Les dichalcogénures de métaux de transition atomiquement minces comme WSe2 et MoS2 interagissent fortement avec la lumière. Leurs propriétés optiques sont régies par des excitons, des électrons et des trous liés par l’attraction coulombienne. Pour être intéressant pour les applications, nous devons être capables de régler leurs énergies de transition. Ceci est réalisé dans d’autres systèmes de matériaux en appliquant un champ électrique perpendiculaire au plan de l’échantillon. Cela nécessite d’introduire une certaine distance entre l’électron et le trou, pour former un dipôle électrique, ce qui n’est pas possible pour les porteurs confinés à une monocouche.

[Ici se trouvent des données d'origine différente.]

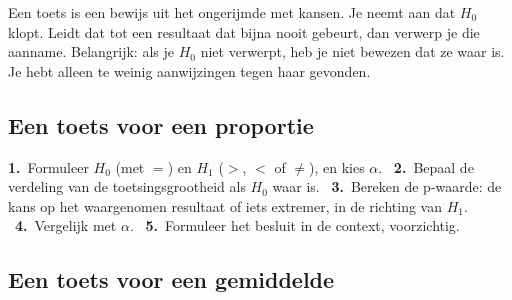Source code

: Een toets is een bewijs uit het ongerijmde met kansen. Je neemt aan dat $H_0$ klopt. Leidt dat tot een resultaat dat bijna nooit gebeurt, dan verwerp je die aanname. Belangrijk: als je $H_0$ niet verwerpt, heb je niet bewezen dat ze waar is. Je hebt alleen te weinig aanwijzingen tegen haar gevonden.

\begin{oefeningen}
\end{oefeningen}

\subsection{Een toets voor een proportie}


\begin{werkwijze}
\textbf{1.}~Formuleer $H_0$ (met $=$) en $H_1$ ($>$, $<$ of $\neq$), en kies $\alpha$. \ \textbf{2.}~Bepaal de verdeling van de toetsingsgrootheid als $H_0$ waar is. \ \textbf{3.}~Bereken de p-waarde: de kans op het waargenomen resultaat of iets extremer, in de richting van $H_1$. \ \textbf{4.}~Vergelijk met $\alpha$. \ \textbf{5.}~Formuleer het besluit in de context, voorzichtig.
\end{werkwijze}

\begin{oefeningen}
\end{oefeningen}

\subsection{Een toets voor een gemiddelde}

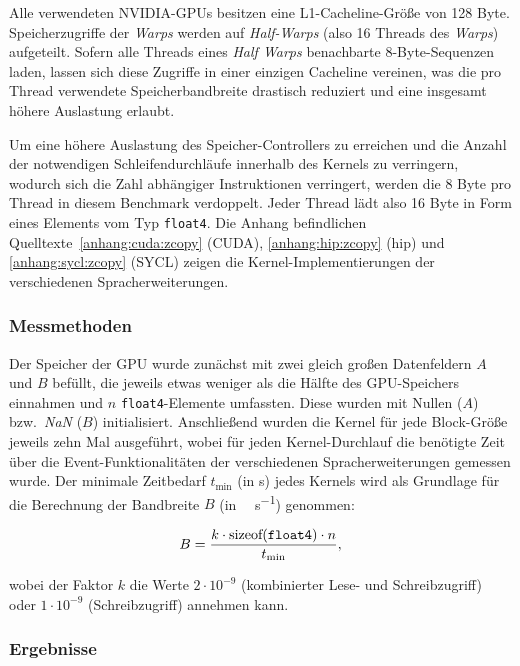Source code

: Alle verwendeten NVIDIA-GPUs besitzen eine L1-Cacheline-Größe von \num{128}
Byte. Speicherzugriffe der \textit{Warps} werden auf \textit{Half-Warps} (also
\num{16} Threads des \textit{Warps}) aufgeteilt. Sofern alle Threads eines
\textit{Half Warps} benachbarte \num{8}-Byte-Sequenzen laden, lassen sich diese
Zugriffe in einer einzigen Cacheline vereinen, was die pro Thread verwendete
Speicherbandbreite drastisch reduziert und eine insgesamt höhere Auslastung
erlaubt.

Um eine höhere Auslastung des Speicher-Controllers zu erreichen und die Anzahl
der notwendigen Schleifendurchläufe innerhalb des Kernels zu verringern, wodurch
sich die Zahl abhängiger Instruktionen verringert, werden die \num{8} Byte pro
Thread in diesem Benchmark verdoppelt. Jeder Thread lädt also \num{16} Byte in
Form eines Elements vom Typ \texttt{float4}. Die Anhang befindlichen
Quelltexte~\ref{anhang:cuda:zcopy} (CUDA), \ref{anhang:hip:zcopy} (\gls{hip})
und \ref{anhang:sycl:zcopy} (SYCL) zeigen die Kernel-Implementierungen der
verschiedenen Spracherweiterungen.

\subsubsection{Messmethoden}

Der Speicher der GPU wurde zunächst mit zwei gleich großen Datenfeldern $A$ und
$B$ befüllt, die jeweils etwas weniger als die Hälfte des GPU-Speichers
einnahmen und $n$ \texttt{float4}-Elemente umfassten. Diese wurden mit Nullen
($A$) bzw.\ \textit{NaN} ($B$) initialisiert. Anschließend wurden die Kernel für
jede Block-Größe jeweils zehn Mal ausgeführt, wobei für jeden Kernel-Durchlauf
die benötigte Zeit über die Event-Funktionalitäten der verschiedenen
Spracherweiterungen gemessen wurde. Der minimale Zeitbedarf $t_{\text{min}}$
(in \si{\second}) jedes Kernels wird als Grundlage für die Berechnung der
Bandbreite $B$ (in \si{\gibi\byte\per\second}) genommen:

\[
    B = \frac{k \cdot \text{sizeof(\texttt{float4})} \cdot n}{t_\text{min}},
\]

wobei der Faktor $k$ die Werte $2 \cdot 10^{-9}$ (kombinierter Lese- und
Schreibzugriff) oder $1 \cdot 10^{-9}$ (Schreibzugriff) annehmen kann.

\subsubsection{Ergebnisse}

Des expériences au LPCNO et à l’Université de Bâle dans le cadre de l’ITN 4PHOTON, appuyées par des calculs au-delà de la DFT au LPCNO, ont maintenant mis au jour des transitions optiques à forte absorption et à large accordabilité dans la région visible du spectre optique dans les bicouches MoS2. L’idée principale est d’utiliser des transitions basées sur des électrons et des trous qui ne résident pas dans les mêmes couches, mais différentes, appelées excitons intercouches. La séparation entre l’électron et le trou donne naissance à un dipôle électrique statique et permet donc d’accorder ces transitions dans les champs électriques appliqués via l’effet Stark. Pour une intégration pratique des dispositifs, les chercheurs de Toulouse et de Bâle utilisent des électrodes atomiquement fines à base de graphène. Pour savoir quelle transition est accordable et quelle transition ne l’est pas, une comparaison minutieuse entre la localisation prédite des porteurs (dans la couche 1, 2 ou délocalisée sur les deux) à partir de la théorie et des expériences sous champs magnétiques et électriques appliqués était cruciale.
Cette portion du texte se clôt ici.